The Happy Christian, Chapter 1

Feelings have big muscles. They are often the most powerful force in our lives. They can bully our minds, our consciences, and our wills. They can even knock out the facts and bring truth to its knees.” So begins the first chapter of David Murray’s 2015 book The Happy Christian. In it Pastor Murray wants to help believers become happy, joyful, positive, and strong in a world that is becoming increasingly overloaded with negativity and pessimism.

To combat this onslaught of negative influences, Murray invites us to enroll in a positive math class. We will examine ten different areas in which you ought to change your mind, your heart, your feelings, and your attitude in order to secure a positive outlook. Our goal is to disconnect from our culture’s negativity and reconnect with the positive truth of God’s word. The first of these is what Murray calls “Happy Facts.”

FACTS > FEELINGS = POSITIVE+

Feelings are extremely powerful, as we have already noted. And Murray asks, “How then can we get our emotions under control? How can we knock down guilt and wrestle fear to the ground? How can we summon allies like joy and peace to our side, especially when we often feel so alone in the fight of our lives? How can we be happy when there is so much to be sad about?”

Research suggests that how we think and what we choose to do on a daily basis have the greatest potential to affect our level of happiness, far greater even than our circumstances. This is good news, because most of us cannot do that much to change our circumstances, but we can definitely learn to think differently and to make choices that will help us to live happier and with greater joy.

To do this, Murray says, we must first learn to identify damaging thought patterns. These include things like extreme black-or-white thinking, filtering out the positive and focusing on just the negative, deciding we know what someone else “really meant” by some look or word or act, imposing a standard of perfection on ourselves, or enlarging our past sins and failures while minimizing present blessings and benefits. These are just some of the ways we tend to go wrong in our thinking that leads to negative feelings.

Renewing Our Minds

The good news is that our brains can be retrained, or, to use more biblical terminology, our minds can be renewed. Murray offers a six-step method that will help you address wrong thinking and make a positive change in your outlook.

  1. What are the facts?
  2. What are my thoughts about those facts?
  3. What are my feelings?
  4. Can I change the facts?
  5. Can I change how I think about the facts?
  6. What am I feeling now?

A Biblical Example

In Psalm 77 Asaph writes about a difficult circumstance which had negatively affected his thinking and his emotions. He also describes the way in which he renewed his mind by meditating on the truth, and his experience follows very closely the six-step method that Pastor Murray has laid out.

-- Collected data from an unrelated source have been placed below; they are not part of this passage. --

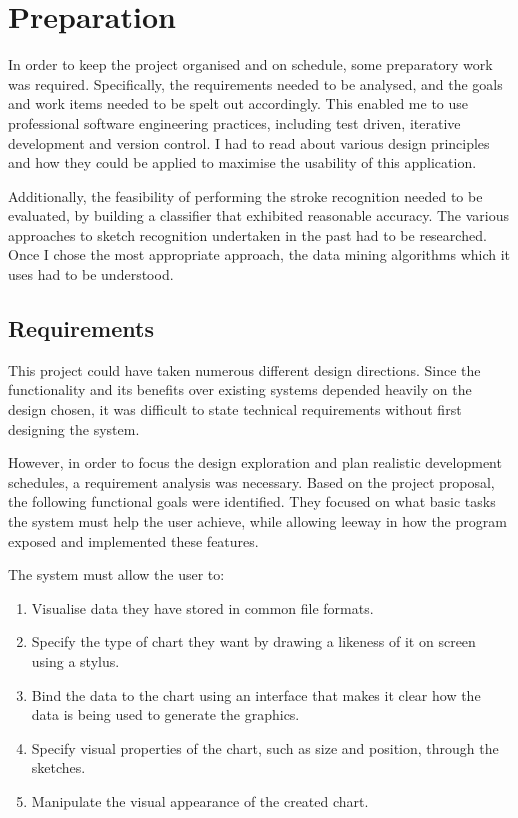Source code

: \chapter{Preparation}
In order to keep the project organised and on schedule, some preparatory work was required. Specifically, the requirements needed to be analysed, and the goals and work items needed to be spelt out accordingly. This enabled me to use professional software engineering practices, including test driven, iterative development and version control. I had to read about various design principles and how they could be applied to maximise the usability of this application.

Additionally, the feasibility of performing the stroke recognition needed to be evaluated, by building a classifier that exhibited reasonable accuracy.  The various approaches to sketch recognition undertaken in the past had to be researched. Once I chose the most appropriate approach, the data mining algorithms which it uses had to be understood.

	\section{Requirements}
	\label{sec:Requirements}
	This project could have taken numerous different design directions. Since the functionality and its benefits over existing systems depended heavily on the design chosen, it was difficult to state technical requirements without first designing the system.
	
	However, in order to focus the design exploration and plan realistic development schedules, a requirement analysis was necessary. Based on the project proposal, the following functional goals were identified. They focused on what basic tasks the system must help the user achieve, while allowing leeway in how the program exposed and implemented these features.
	
	The system must allow the user to:
	\begin{enumerate}[label=\bfseries Core \arabic*]
		\item Visualise data they have stored in common file formats.
		\item Specify the type of chart they want by drawing a likeness of it on screen using a stylus.
		\item Bind the data to the chart using an interface that makes it clear how the data is being used to generate the graphics.
		\item Specify visual properties of the chart, such as size and position, through the sketches.
		\item Manipulate the visual appearance of the created chart.
	\end{enumerate}
	
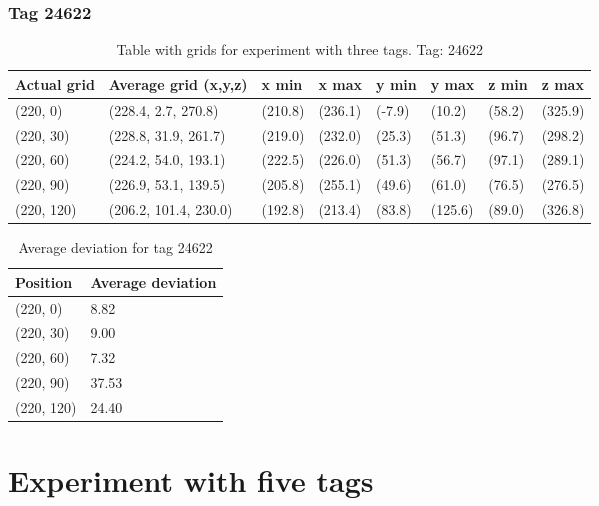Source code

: \subsubsection{Tag 24622}
\begin{table}[H] 
    \centering
    \begin{tabular}{|l|l|l|l|l|l|l|l|}
        \hline
        Actual grid & Average grid (x,y,z)       & x min          & x max    & y min    & y max   & z min   & z max    \\ \hline
        (220, 0)     & (228.4, 2.7, 270.8)      & (210.8)     & (236.1)    & (-7.9)     & (10.2)      & (58.2)     & (325.9)    \\ \hline
        (220, 30)     & (228.8, 31.9, 261.7)      & (219.0)     & (232.0)    & (25.3)     & (51.3)      & (96.7)     & (298.2)    \\ \hline
        (220, 60)     & (224.2, 54.0, 193.1)      & (222.5)     & (226.0)    & (51.3)     & (56.7)      & (97.1)     & (289.1)    \\ \hline
        (220, 90)     & (226.9, 53.1, 139.5)      & (205.8)     & (255.1)    & (49.6)     & (61.0)      & (76.5)     & (276.5)    \\ \hline
        (220, 120)     & (206.2, 101.4, 230.0)      & (192.8)     & (213.4)    & (83.8)     & (125.6)      & (89.0)     & (326.8)    \\ \hline
    \end{tabular}
    \caption{Table with grids for experiment with three tags. Tag: 24622}
    \label{Tab:three-tag-experiment-result-tag-24622}
\end{table}

\begin{table}[]
    \centering
    \begin{tabular}{|l|l|}
    \hline
    Position   & Average deviation \\ \hline
    (220, 0)   & 8.82              \\ \hline
    (220, 30)  & 9.00              \\ \hline
    (220, 60)  & 7.32              \\ \hline
    (220, 90)  & 37.53             \\ \hline
    (220, 120) & 24.40             \\ \hline
    \end{tabular}
\caption{Average deviation for tag 24622}
\end{table}

\section{Experiment with five tags}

As the psalm begins, Asaph finds himself in a day of trouble, and his thinking is almost completely negative. He questions whether God will keep his promises, or if he has forgotten all about showing mercy and having compassion on his people. The psalmist feels confused and abandoned by God and wonders if he will ever experience his blessings again.

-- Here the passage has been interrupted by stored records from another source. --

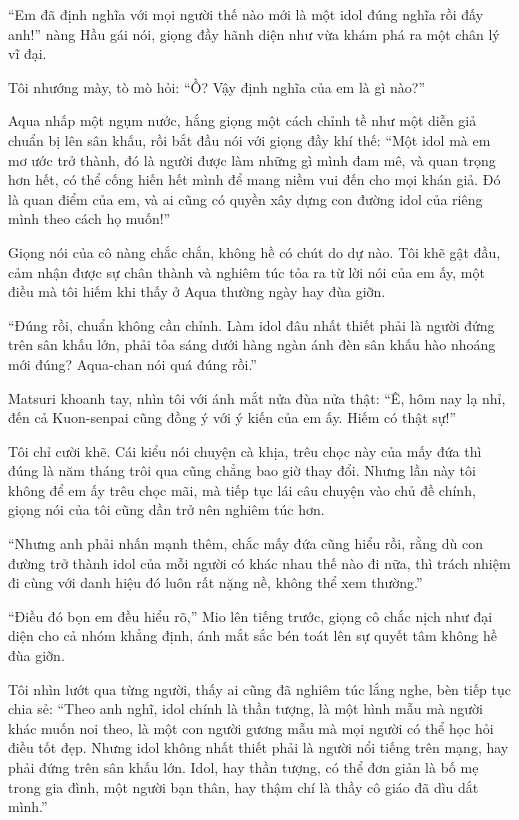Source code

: \documentclass[../main.tex]{subfiles}
\begin{document}
``Em đã định nghĩa với mọi người thế nào mới là một idol đúng nghĩa rồi đấy anh!'' nàng Hầu gái nói, giọng đầy hãnh diện như vừa khám phá ra một chân lý vĩ đại.

Tôi nhướng mày, tò mò hỏi: ``Ồ? Vậy định nghĩa của em là gì nào?''

Aqua nhấp một ngụm nước, hắng giọng một cách chỉnh tề như một diễn giả chuẩn bị lên sân khấu, rồi bắt đầu nói với giọng đầy khí thế: ``Một idol mà em mơ ước trở thành, đó là người được làm những gì mình đam mê, và quan trọng hơn hết, có thể cống hiến hết mình để mang niềm vui đến cho mọi khán giả. Đó là quan điểm của em, và ai cũng có quyền xây dựng con đường idol của riêng mình theo cách họ muốn!''

Giọng nói của cô nàng chắc chắn, không hề có chút do dự nào. Tôi khẽ gật đầu, cảm nhận được sự chân thành và nghiêm túc tỏa ra từ lời nói của em ấy, một điều mà tôi hiếm khi thấy ở Aqua thường ngày hay đùa giỡn.

``Đúng rồi, chuẩn không cần chỉnh. Làm idol đâu nhất thiết phải là người đứng trên sân khấu lớn, phải tỏa sáng dưới hàng ngàn ánh đèn sân khấu hào nhoáng mới đúng? Aqua-chan nói quá đúng rồi.''

Matsuri khoanh tay, nhìn tôi với ánh mắt nửa đùa nửa thật: ``Ê, hôm nay lạ nhỉ, đến cả Kuon-senpai cũng đồng ý với ý kiến của em ấy. Hiếm có thật sự!''

Tôi chỉ cười khẽ. Cái kiểu nói chuyện cà khịa, trêu chọc này của mấy đứa thì đúng là năm tháng trôi qua cũng chẳng bao giờ thay đổi. Nhưng lần này tôi không để em ấy trêu chọc mãi, mà tiếp tục lái câu chuyện vào chủ đề chính, giọng nói của tôi cũng dần trở nên nghiêm túc hơn.

``Nhưng anh phải nhấn mạnh thêm, chắc mấy đứa cũng hiểu rồi, rằng dù con đường trở thành idol của mỗi người có khác nhau thế nào đi nữa, thì trách nhiệm đi cùng với danh hiệu đó luôn rất nặng nề, không thể xem thường.''

``Điều đó bọn em đều hiểu rõ,'' Mio lên tiếng trước, giọng cô chắc nịch như đại diện cho cả nhóm khẳng định, ánh mắt sắc bén toát lên sự quyết tâm không hề đùa giỡn.

Tôi nhìn lướt qua từng người, thấy ai cũng đã nghiêm túc lắng nghe, bèn tiếp tục chia sẻ: ``Theo anh nghĩ, idol chính là thần tượng, là một hình mẫu mà người khác muốn noi theo, là một con người gương mẫu mà mọi người có thể học hỏi điều tốt đẹp. Nhưng idol không nhất thiết phải là người nổi tiếng trên mạng, hay phải đứng trên sân khấu lớn. Idol, hay thần tượng, có thể đơn giản là bố mẹ trong gia đình, một người bạn thân, hay thậm chí là thầy cô giáo đã dìu dắt mình.''
\end{document}
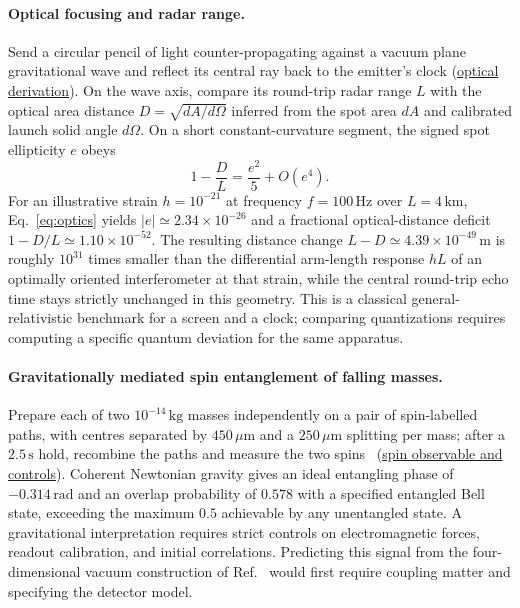 \documentclass[10pt,a4paper]{article}
\numberwithin{equation}{section}
\newcommand{\repo}[2]{\href{https://github.com/sprajs/quantum-gravity/blob/main/#1}{#2}}
\begin{document}
\paragraph{Optical focusing and radar range.}
Send a circular pencil of light counter-propagating against a vacuum plane gravitational wave and reflect its central ray back to the emitter's clock (\repo{audit/observable-optics.md}{optical derivation}).
On the wave axis, compare its round-trip radar range $L$ with the optical area distance $D=\sqrt{dA/d\Omega}$ inferred from the spot area $dA$ and calibrated launch solid angle $d\Omega$.
On a short constant-curvature segment, the signed spot ellipticity $e$ obeys
\begin{equation}
  1 - \frac{D}{L} = \frac{e^2}{5} + O(e^4).
  \label{eq:optics}
\end{equation}
For an illustrative strain $h=10^{-21}$ at frequency $f=100\,\mathrm{Hz}$ over $L=4\,\mathrm{km}$, Eq.~\eqref{eq:optics} yields $|e|\simeq 2.34\times 10^{-26}$ and a fractional optical-distance deficit $1-D/L\simeq 1.10\times 10^{-52}$.
The resulting distance change $L-D\simeq 4.39\times 10^{-49}\,\mathrm{m}$ is roughly $10^{31}$ times smaller than the differential arm-length response $hL$ of an optimally oriented interferometer at that strain, while the central round-trip echo time stays strictly unchanged in this geometry.
This is a classical general-relativistic benchmark for a screen and a clock; comparing quantizations requires computing a specific quantum deviation for the same apparatus.

\paragraph{Gravitationally mediated spin entanglement of falling masses.}
Prepare each of two $10^{-14}\,\mathrm{kg}$ masses independently on a pair of spin-labelled paths, with centres separated by $450\,\mu\mathrm{m}$ and a $250\,\mu\mathrm{m}$ splitting per mass; after a $2.5\,\mathrm{s}$ hold, recombine the paths and measure the two spins~\cite{Bose2017,MarlettoVedral2017} (\repo{audit/observable-lab.md}{spin observable and controls}).
Coherent Newtonian gravity gives an ideal entangling phase of $-0.314\,\mathrm{rad}$ and an overlap probability of $0.578$ with a specified entangled Bell state, exceeding the maximum $0.5$ achievable by any unentangled state.
A gravitational interpretation requires strict controls on electromagnetic forces, readout calibration, and initial correlations.
Predicting this signal from the four-dimensional vacuum construction of Ref.~\cite{Chandrasekaran2026} would first require coupling matter and specifying the detector model.
\end{document}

But while there is no change in his circumstances, Asaph does begin to change the way he thinks about them. He determines to remember God’s gracious acts from the past, and he recounts how Yahweh delivered Israel from Egypt and led them through the wilderness with great demonstrations of his power all along the way. This completely changes the way Asaph feels about his circumstances, so that in v.13-15 he declares, “Who is so great a God as our God? You are the God who does wonders; you have declared your strength among the peoples. You have with your arm redeemed the sons of Jacob and Joseph.”

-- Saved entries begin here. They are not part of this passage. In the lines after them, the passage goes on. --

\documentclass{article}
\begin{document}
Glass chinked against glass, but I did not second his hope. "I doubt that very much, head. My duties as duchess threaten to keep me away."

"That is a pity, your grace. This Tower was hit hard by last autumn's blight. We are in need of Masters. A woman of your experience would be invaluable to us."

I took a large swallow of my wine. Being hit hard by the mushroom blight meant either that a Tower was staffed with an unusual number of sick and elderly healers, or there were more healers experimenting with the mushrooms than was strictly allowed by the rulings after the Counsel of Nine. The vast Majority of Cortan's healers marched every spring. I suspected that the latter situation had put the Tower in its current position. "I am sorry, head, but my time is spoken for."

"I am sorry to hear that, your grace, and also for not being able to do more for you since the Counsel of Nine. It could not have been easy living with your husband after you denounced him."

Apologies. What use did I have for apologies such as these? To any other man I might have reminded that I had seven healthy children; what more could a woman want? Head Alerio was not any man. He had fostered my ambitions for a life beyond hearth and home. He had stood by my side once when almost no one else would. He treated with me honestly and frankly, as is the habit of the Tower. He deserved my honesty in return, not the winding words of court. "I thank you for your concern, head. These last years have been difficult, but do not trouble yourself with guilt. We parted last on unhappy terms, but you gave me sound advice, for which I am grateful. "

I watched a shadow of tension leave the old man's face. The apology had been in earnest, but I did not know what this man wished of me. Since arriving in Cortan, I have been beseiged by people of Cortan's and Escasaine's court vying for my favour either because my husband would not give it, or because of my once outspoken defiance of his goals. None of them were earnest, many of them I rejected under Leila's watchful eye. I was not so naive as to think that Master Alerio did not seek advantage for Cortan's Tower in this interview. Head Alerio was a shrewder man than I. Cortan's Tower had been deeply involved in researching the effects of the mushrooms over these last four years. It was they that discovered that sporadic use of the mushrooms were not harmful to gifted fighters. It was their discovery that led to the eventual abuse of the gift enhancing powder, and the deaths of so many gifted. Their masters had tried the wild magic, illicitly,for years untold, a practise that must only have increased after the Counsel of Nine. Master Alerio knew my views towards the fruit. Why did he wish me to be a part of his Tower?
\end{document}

While Pastor Murray’s technique does overlap somewhat with the power of positive thinking made popular in the 20th century by Norman Vincent Peale, there is one key difference. Peale’s positive thinking gospel ignored reality and even made up its own reality. What we must do is learn to deal with the facts – all the facts – and so gain a more positive perspective. We must learn to believe in God, in his goodness, his mercy, his forgiveness, and his unchanging grace. These facts will help us to have a more accurate view of the world and our circumstances, and so we will come to experience greater joy and happiness in the midst of them.

Do you struggle with your feelings? I think we all do at times. We need to begin to practice renewing our minds daily, so that we can see things as they really are and not through distorted lenses. It will take time and effort to retrain our brains, but the results will be worth it, as we learn to glorify God with our minds and emotions.